Smart working: pro e contro della nuova modalità di lavoro

Dopo la presentazione del disegno di legge del Movimento 5 Stelle, sembra proprio che lo smart working diventerà una misura strutturale nel 2021, quindi anche quando il Covid-19 sarà un lontano ricordo.

Già nel corso del 2020, in seguito all’esplosione della pandemia, circa 4 milioni di lavoratori, si sono ritrovati a lavorare in smart working, con tutte le difficoltà iniziali

Quando si parla di difficoltà, non si parla solo della necessità di imparare in poco tempo a gestire il proprio tempo e gli spazi domestici con l’obiettivo di ottimizzare il lavoro, ma anche dei disagi legati alle carenze di mezzi reali, che possano supportare questa modalità di lavoro.

Nonostante le iniziali difficoltà, però, gli italiani se la sono cavata e, a quanto pare, lo smart working sarà una modalità di lavoro sempre più presente nelle nostre vite.

Nel 2021, infatti, circa il 60% dei dipendenti della Pubblica Amministrazione (a fronte del 50% del 2020) lavorerà da remoto.

In numeri, il valore di circa 2 milioni di dipendenti pubblici impegnati nel lavoro agile quest’anno e aumenterà del 10% nel 2021, per un incremento dunque pari a 200 mila unità.

La vera sfida, a fronte di questo graduale cambiamento, sarà riuscire a compiere un ulteriore step nelle abitudini dei lavoratori e dei datori di lavoro.
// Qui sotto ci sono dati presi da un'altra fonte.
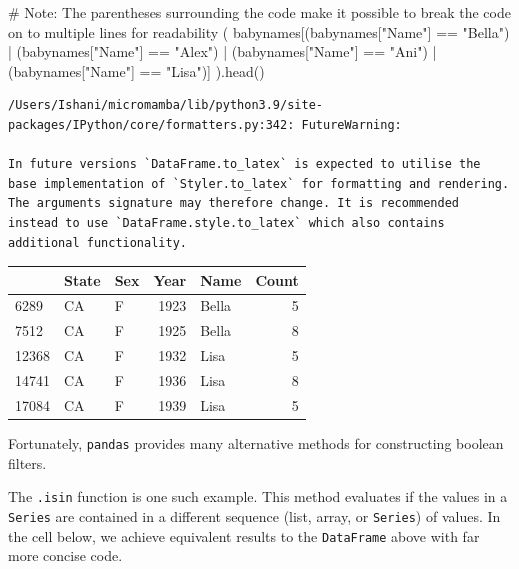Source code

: \documentclass[
  letterpaper,
  DIV=11,
  numbers=noendperiod]{scrreprt}
\newenvironment{Shaded}{\begin{snugshade}}{\end{snugshade}}
\newcommand{\CommentTok}[1]{\textcolor[rgb]{0.37,0.37,0.37}{#1}}
\newcommand{\NormalTok}[1]{\textcolor[rgb]{0.00,0.23,0.31}{#1}}
\newcommand{\OperatorTok}[1]{\textcolor[rgb]{0.37,0.37,0.37}{#1}}
\newcommand{\StringTok}[1]{\textcolor[rgb]{0.13,0.47,0.30}{#1}}
\begin{document}
\begin{Shaded}
\begin{Highlighting}[]
\CommentTok{\# Note: The parentheses surrounding the code make it possible to break the code on to multiple lines for readability}
\NormalTok{(}
\NormalTok{    babynames[(babynames[}\StringTok{"Name"}\NormalTok{] }\OperatorTok{==} \StringTok{"Bella"}\NormalTok{) }\OperatorTok{|} 
\NormalTok{              (babynames[}\StringTok{"Name"}\NormalTok{] }\OperatorTok{==} \StringTok{"Alex"}\NormalTok{) }\OperatorTok{|}
\NormalTok{              (babynames[}\StringTok{"Name"}\NormalTok{] }\OperatorTok{==} \StringTok{"Ani"}\NormalTok{) }\OperatorTok{|}
\NormalTok{              (babynames[}\StringTok{"Name"}\NormalTok{] }\OperatorTok{==} \StringTok{"Lisa"}\NormalTok{)]}
\NormalTok{).head()}
\end{Highlighting}
\end{Shaded}

\begin{verbatim}
/Users/Ishani/micromamba/lib/python3.9/site-packages/IPython/core/formatters.py:342: FutureWarning:

In future versions `DataFrame.to_latex` is expected to utilise the base implementation of `Styler.to_latex` for formatting and rendering. The arguments signature may therefore change. It is recommended instead to use `DataFrame.style.to_latex` which also contains additional functionality.
\end{verbatim}

\begin{tabular}{lllrlr}
\toprule
{} & State & Sex &  Year &   Name &  Count \\
\midrule
6289  &    CA &   F &  1923 &  Bella &      5 \\
7512  &    CA &   F &  1925 &  Bella &      8 \\
12368 &    CA &   F &  1932 &   Lisa &      5 \\
14741 &    CA &   F &  1936 &   Lisa &      8 \\
17084 &    CA &   F &  1939 &   Lisa &      5 \\
\bottomrule
\end{tabular}

Fortunately, \texttt{pandas} provides many alternative methods for
constructing boolean filters.

The \texttt{.isin} function is one such example. This method evaluates
if the values in a \texttt{Series} are contained in a different sequence
(list, array, or \texttt{Series}) of values. In the cell below, we
achieve equivalent results to the \texttt{DataFrame} above with far more
concise code.
\end{document}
Questa modalità di lavoro, infatti, rende spesso difficoltosa la suddivisione tra lavoro e vita privata: molti i lavoratori che sentono infranto il confine dell’orario lavorativo, in primis, perché spesso si tende a lavorare ben oltre l’orario consueto, complice anche la difficoltà a reperire strumenti efficienti e spazi di lavoro che consentano di trovare la giusta concentrazione.

Inoltre, la maggiore flessibilità dell’orario è compensata dalla mancanza di un confronto diretto. Questo aumenta il numero di telefonate e videochiamate da effettuare durante il giorno, per potersi confrontare col proprio team di lavoro.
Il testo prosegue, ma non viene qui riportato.